Concise Integer Linear Programming Formulations for Dependency Parsing

From HLT@INESC-ID

André Martins
André Martins
Andre Martins is a PhD student at the Language Technologies Institute within the School of Computer Science at Carnegie Mellon, and at Instituto de Telecomunicacoes at IST. He is being advised by Mario Figueiredo, Pedro Aguiar, Noah Smith and Eric Xing. His research interests are in kernel-based structured prediction applied to natural language processing.
Addresses: www mail

Date

  • 15:00, Friday, January 8th, 2010
  • Room 336

Speaker

  • André Martins, IST/Carnegie Mellon University

Abstract

We formulate the problem of non-projective dependency parsing as a polynomial-sized integer linear program. Our formulation is able to handle non-local output features in an efficient manner; not only is it compatible with prior knowledge encoded as hard constraints, it can also learn soft constraints from data.
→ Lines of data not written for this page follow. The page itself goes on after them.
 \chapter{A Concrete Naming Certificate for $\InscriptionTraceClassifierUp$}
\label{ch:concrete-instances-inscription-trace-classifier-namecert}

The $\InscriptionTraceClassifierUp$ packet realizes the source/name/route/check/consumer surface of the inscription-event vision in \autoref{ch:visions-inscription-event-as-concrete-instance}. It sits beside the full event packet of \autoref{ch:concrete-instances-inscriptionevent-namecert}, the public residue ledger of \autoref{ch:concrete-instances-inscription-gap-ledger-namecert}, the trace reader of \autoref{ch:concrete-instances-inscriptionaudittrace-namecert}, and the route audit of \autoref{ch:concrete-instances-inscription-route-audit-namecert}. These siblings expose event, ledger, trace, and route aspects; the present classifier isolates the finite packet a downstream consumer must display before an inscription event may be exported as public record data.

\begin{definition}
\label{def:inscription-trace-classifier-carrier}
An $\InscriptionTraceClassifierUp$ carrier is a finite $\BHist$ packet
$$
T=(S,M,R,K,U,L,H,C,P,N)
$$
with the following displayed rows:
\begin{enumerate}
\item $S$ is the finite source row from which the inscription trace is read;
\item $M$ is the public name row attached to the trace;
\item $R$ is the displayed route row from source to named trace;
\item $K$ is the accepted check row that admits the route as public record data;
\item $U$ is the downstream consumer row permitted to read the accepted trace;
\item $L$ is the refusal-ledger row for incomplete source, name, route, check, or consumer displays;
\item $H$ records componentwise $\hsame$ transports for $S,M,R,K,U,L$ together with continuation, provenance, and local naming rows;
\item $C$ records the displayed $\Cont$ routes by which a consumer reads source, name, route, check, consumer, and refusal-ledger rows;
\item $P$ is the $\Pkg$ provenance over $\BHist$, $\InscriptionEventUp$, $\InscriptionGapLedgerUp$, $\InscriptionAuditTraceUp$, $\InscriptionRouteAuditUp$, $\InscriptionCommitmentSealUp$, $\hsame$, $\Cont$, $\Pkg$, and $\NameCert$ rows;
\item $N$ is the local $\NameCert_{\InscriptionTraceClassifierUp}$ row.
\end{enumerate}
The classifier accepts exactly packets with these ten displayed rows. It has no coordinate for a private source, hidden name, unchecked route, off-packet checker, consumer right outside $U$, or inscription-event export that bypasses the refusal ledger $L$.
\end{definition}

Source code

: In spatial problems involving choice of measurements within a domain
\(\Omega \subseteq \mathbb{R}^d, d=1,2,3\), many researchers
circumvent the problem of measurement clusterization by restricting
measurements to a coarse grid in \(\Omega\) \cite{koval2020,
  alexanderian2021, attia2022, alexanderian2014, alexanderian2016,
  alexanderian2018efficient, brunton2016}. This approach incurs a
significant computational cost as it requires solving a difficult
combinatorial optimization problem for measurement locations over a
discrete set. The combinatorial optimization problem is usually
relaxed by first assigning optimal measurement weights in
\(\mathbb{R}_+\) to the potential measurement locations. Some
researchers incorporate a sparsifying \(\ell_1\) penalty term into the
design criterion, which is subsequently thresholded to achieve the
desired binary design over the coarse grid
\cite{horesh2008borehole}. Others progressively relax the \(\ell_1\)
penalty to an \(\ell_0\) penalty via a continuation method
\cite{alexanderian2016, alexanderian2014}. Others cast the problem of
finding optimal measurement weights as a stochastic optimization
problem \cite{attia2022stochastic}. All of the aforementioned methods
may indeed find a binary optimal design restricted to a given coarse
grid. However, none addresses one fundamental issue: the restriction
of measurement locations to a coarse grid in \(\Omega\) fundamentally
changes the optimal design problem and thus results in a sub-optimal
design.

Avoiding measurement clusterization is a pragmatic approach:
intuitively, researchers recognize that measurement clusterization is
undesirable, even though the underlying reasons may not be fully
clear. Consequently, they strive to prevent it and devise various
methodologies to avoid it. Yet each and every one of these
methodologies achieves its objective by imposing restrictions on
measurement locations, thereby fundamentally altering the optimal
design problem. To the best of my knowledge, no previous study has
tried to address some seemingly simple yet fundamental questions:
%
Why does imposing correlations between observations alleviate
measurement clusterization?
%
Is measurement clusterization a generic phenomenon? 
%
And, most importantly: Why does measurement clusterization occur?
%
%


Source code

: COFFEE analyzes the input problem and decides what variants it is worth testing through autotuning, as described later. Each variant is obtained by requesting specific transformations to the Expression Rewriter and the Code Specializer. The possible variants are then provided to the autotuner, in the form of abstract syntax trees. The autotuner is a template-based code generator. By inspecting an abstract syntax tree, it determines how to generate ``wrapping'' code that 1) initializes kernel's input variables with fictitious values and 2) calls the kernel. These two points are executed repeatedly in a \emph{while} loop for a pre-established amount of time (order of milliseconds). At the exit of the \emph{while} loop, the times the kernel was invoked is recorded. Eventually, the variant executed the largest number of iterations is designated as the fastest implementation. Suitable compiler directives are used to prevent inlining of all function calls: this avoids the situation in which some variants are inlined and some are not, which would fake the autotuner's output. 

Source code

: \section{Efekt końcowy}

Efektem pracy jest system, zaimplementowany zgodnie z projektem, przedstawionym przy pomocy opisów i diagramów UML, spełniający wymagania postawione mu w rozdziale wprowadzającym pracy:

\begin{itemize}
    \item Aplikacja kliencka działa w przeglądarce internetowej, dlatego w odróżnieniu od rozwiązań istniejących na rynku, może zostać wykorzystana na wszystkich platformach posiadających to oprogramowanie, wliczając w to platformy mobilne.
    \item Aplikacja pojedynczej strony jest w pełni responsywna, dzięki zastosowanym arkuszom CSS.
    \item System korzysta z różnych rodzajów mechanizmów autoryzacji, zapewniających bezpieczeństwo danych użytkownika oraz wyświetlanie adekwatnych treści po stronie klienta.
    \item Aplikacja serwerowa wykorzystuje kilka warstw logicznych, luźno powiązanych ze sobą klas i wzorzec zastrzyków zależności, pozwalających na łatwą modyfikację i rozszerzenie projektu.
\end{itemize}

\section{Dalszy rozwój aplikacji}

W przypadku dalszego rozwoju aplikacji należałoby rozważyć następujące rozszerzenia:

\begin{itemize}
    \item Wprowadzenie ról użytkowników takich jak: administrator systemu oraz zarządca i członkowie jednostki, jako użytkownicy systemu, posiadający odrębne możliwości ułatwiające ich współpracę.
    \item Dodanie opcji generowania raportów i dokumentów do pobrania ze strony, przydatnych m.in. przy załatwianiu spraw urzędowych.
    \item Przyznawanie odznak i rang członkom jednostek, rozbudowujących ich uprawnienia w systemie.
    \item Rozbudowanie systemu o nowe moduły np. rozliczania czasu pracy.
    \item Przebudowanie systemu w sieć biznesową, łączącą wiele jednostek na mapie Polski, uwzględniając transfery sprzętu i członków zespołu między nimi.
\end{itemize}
In particular, our model is able to learn correlations among neighboring arcs (siblings and grandparents), word valency, and tendencies toward nearly-projective parses.

The model parameters are learned in a max-margin framework by employing a linear programming relaxation. We evaluate the performance of our parser on data in several natural languages, achieving improvements over existing state-of-the-art methods.